ASUC Senator Rigel Robinson, who was also present at the meeting, said in an email that he and the other four students brought a Change.org petition with more than 1,000 signatures drawn up by Fossil Free Cal calling for the university’s divestment.
Camille Fasset, a campus junior who also attended the meeting, said in an email that other major public universities have completely divested from fossil fuels, which makes her believe that the university is capable of doing the same.
UC spokesperson Ricardo Vazquez previously said in an email that the UC Office of the Chief Investment Officer considers a range of factors in its evaluation process for investments, including environmental sustainability, social responsibility and governance.

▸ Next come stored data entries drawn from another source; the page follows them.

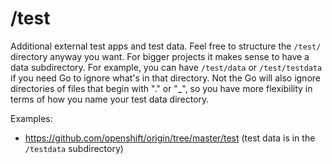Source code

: # /test

Additional external test apps and test data. Feel free to structure the `/test/` directory anyway you want. For bigger projects it makes sense to have a data subdirectory. For example, you can have `/test/data` or `/test/testdata` if you need Go to ignore what's in that directory. Not the Go will also ignore directories of files that begin with "." or "_", so you have more flexibility in terms of how you name your test data directory.

Examples:

* https://github.com/openshift/origin/tree/master/test (test data is in the `/testdata` subdirectory)
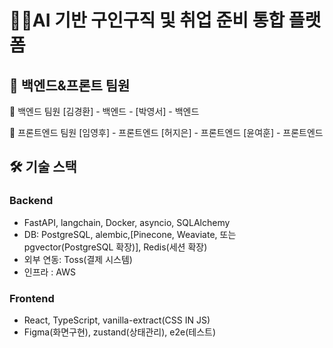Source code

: # 🧑‍💻AI 기반 구인구직 및 취업 준비 통합 플랫폼
## 👥 백엔드&프론트 팀원
👥 백엔드 팀원 [김경환] - 백엔드 - [박영서] - 백엔드

👥 프론트엔드 팀원 [임영후] - 프론트엔드 [허지은] - 프론트엔드 [윤여훈] - 프론트엔드

## 🛠 기술 스택
### Backend
- FastAPI, langchain, Docker, asyncio, SQLAlchemy
- DB: PostgreSQL, alembic,[Pinecone, Weaviate, 또는 pgvector(PostgreSQL 확장)], Redis(세션 확장)
- 외부 연동: Toss(결제 시스템)
- 인프라 : AWS

### Frontend
- React, TypeScript, vanilla-extract(CSS IN JS)
- Figma(화면구현), zustand(상태관리), e2e(테스트)
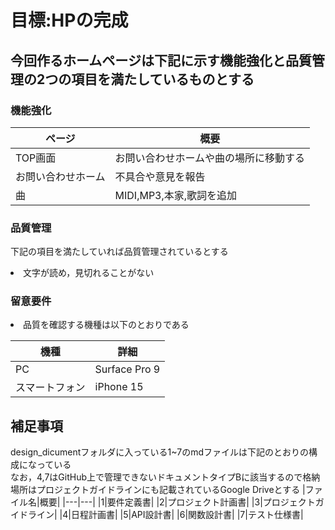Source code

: # 目標:HPの完成


## 今回作るホームページは下記に示す機能強化と品質管理の2つの項目を満たしているものとする
### 機能強化
|ページ|概要|
| --- | --- |
|TOP画面|お問い合わせホームや曲の場所に移動する|
|お問い合わせホーム|不具合や意見を報告|
|曲|MIDI,MP3,本家,歌詞を追加|

### 品質管理
下記の項目を満たしていれば品質管理されているとする
<li>文字が読め，見切れることがない

### 留意要件
<li> 品質を確認する機種は以下のとおりである

|機種|詳細|
|---|---|
|PC|Surface Pro 9|
|スマートフォン|iPhone 15|

## 補足事項
design_dicumentフォルダに入っている1~7のmdファイルは下記のとおりの構成になっている<br/>
なお，4,7はGitHub上で管理できないドキュメントタイプBに該当するので格納場所はプロジェクトガイドラインにも記載されているGoogle Driveとする
|ファイル名|概要|
|---|---|
|1|要件定義書|
|2|プロジェクト計画書|
|3|プロジェクトガイドライン|
|4|日程計画書|
|5|API設計書|
|6|関数設計書|
|7|テスト仕様書|
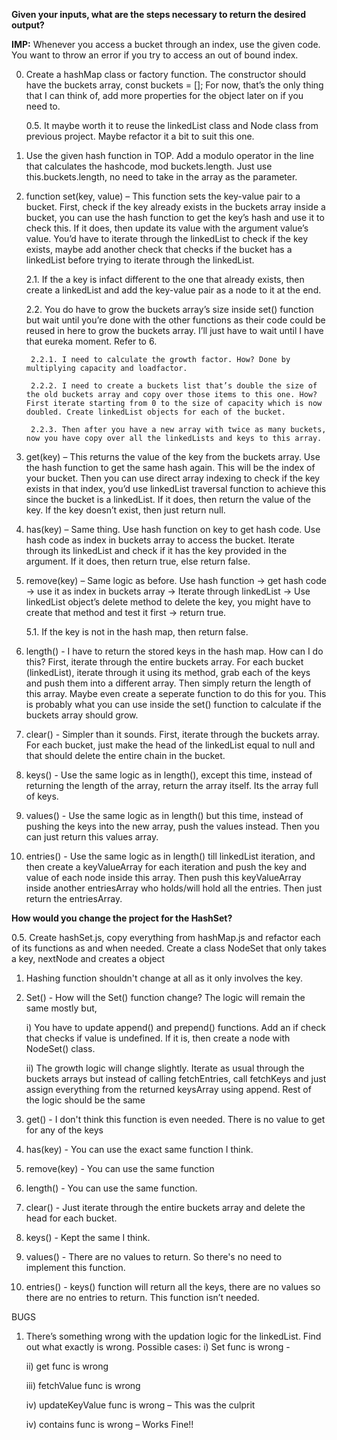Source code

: **Given your inputs, what are the steps necessary to return the desired output?**

**IMP:** Whenever you access a bucket through an index, use the given code. You want to throw an error if you try to access an out of bound index.

0. Create a hashMap class or factory function. The constructor should have the buckets array, const buckets = []; For now, that’s the only thing that I can think of, add more properties for the object later on if you need to.

    0.5. It maybe worth it to reuse the linkedList class and Node class from previous project. Maybe refactor it a bit to suit this one.

1. Use the given hash function in TOP. Add a modulo operator in the line that calculates the hashcode, mod buckets.length. Just use this.buckets.length, no need to take in the array as the parameter.

2. function set(key, value) – This function sets the key-value pair to a bucket. First, check if the key already exists in the buckets array inside a bucket, you can use the hash function to get the key’s hash and use it to check this. If it does, then update its value with the argument value’s value. You’d have to iterate through the linkedList to check if the key exists, maybe add another check that checks if the bucket has a linkedList before trying to iterate through the linkedList. 

    2.1. If the a key is infact different to the one that already exists, then create a linkedList and add the key-value pair as a node to it at the end.

    2.2. You do have to grow the buckets array’s size inside set() function but wait until you’re done with the other functions as their code could be reused in here to grow the buckets array. I’ll just have to wait until I have that eureka moment. Refer to 6.

        2.2.1. I need to calculate the growth factor. How? Done by multiplying capacity and loadfactor.

        2.2.2. I need to create a buckets list that’s double the size of the old buckets array and copy over those items to this one. How? First iterate starting from 0 to the size of capacity which is now doubled. Create linkedList objects for each of the bucket.

        2.2.3. Then after you have a new array with twice as many buckets, now you have copy over all the linkedLists and keys to this array. 

3. get(key) – This returns the value of the key from the buckets array. Use the hash function to get the same hash again. This will be the index of your bucket. Then you can use direct array indexing to check if the key exists in that index, you’d use linkedList traversal function to achieve this since the bucket is a linkedList. If it does, then return the value of the key. If the key doesn’t exist, then just return null.

4. has(key) – Same thing. Use hash function on key to get hash code. Use hash code as index in buckets array to access the bucket. Iterate through its linkedList and check if it has the key provided in the argument. If it does, then return true, else return false.

5. remove(key) – Same logic as before. Use hash function → get hash code → use it as index in buckets array → Iterate through linkedList → Use linkedList object’s delete method to delete the key, you might have to create that method and test it first → return true.

    5.1. If the key is not in the hash map, then return false.

6. length() - I have to return the stored keys in the hash map. How can I do this? First, iterate through the entire buckets array. For each bucket (linkedList), iterate through it using its method, grab each of the keys and push them into a different array. Then simply return the length of this array. Maybe even create a seperate function to do this for you. This is probably what you can use inside the set() function to calculate if the buckets array should grow.

7. clear() - Simpler than it sounds. First, iterate through the buckets array. For each bucket, just make the head of the linkedList equal to null and that should delete the entire chain in the bucket.

8. keys() - Use the same logic as in length(), except this time, instead of returning the length of the array, return the array itself. Its the array full of keys.

9. values() - Use the same logic as in length() but this time, instead of pushing the keys into the new array, push the values instead. Then you can just return this values array.

10. entries() - Use the same logic as in length() till linkedList iteration, and then create a keyValueArray for each iteration and push the key and value of each node inside this array. Then push this keyValueArray inside another entriesArray who holds/will hold all the entries. Then just return the entriesArray.

**How would you change the project for the HashSet?**

0.5. Create hashSet.js, copy everything from hashMap.js and refactor each of its functions as and when needed. Create a class NodeSet that only takes a key, nextNode and creates a object

1. Hashing function shouldn't change at all as it only involves the key.

2. Set() - How will the Set() function change? The logic will remain the same mostly but,

    i) You have to update append() and prepend() functions. Add an if check that checks if value is undefined. If it is, then create a node with NodeSet() class. 

    ii) The growth logic will change slightly. Iterate as usual through the buckets arrays but instead of calling fetchEntries, call fetchKeys and just assign everything from the returned keysArray using append. Rest of the logic should be the same

3. get() - I don't think this function is even needed. There is no value to get for any of the keys

4. has(key) - You can use the exact same function I think.

5. remove(key) - You can use the same function

6. length() - You can use the same function.

7. clear() - Just iterate through the entire buckets array and delete the head for each bucket.

8. keys() - Kept the same I think.

9. values() - There are no values to return. So there's no need to implement this function.

10. entries() - keys() function will return all the keys, there are no values so there are no entries to return. This function isn’t needed.


BUGS

1. There’s something wrong with the updation logic for the linkedList. Find out what exactly is wrong. Possible cases:
    i) Set func is wrong - 

    ii) get func is wrong

    iii) fetchValue func is wrong

    iv) updateKeyValue func is wrong – This was the culprit
    
    iv) contains func is wrong – Works Fine!!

Campus junior Amanina Shofry, however, said in an email that the university’s reluctance to change its investment policy shows its preference for profit over people.
“Students have been relentlessly advocating for indigenous resistance, divestment of fossil fuels and environmental protection, apparent from all of the protests, petitions, fundraising however, the university is not responsive to any of our actions,” Shofry said in an email.
Elie Katzenson, a researcher in the campus nuclear science and security consortium, said she understands that the university could be invested in many fossil fuel companies, making divesting from all of these companies risky and complicated. She said, however, that asking the university to divest from ETP and Sunoco is “a very specific” request that would not have as adverse an effect, adding that it was “their responsibility to divest.”
“It’s ridiculous for this institution to teach its students so much about the values of sustainability and respecting indigenous people’s rights but invest in the antithesis of that,” Jacobson said. “We learn about trying to be helpful people, and our investment policy doesn’t reflect that in so many ways.”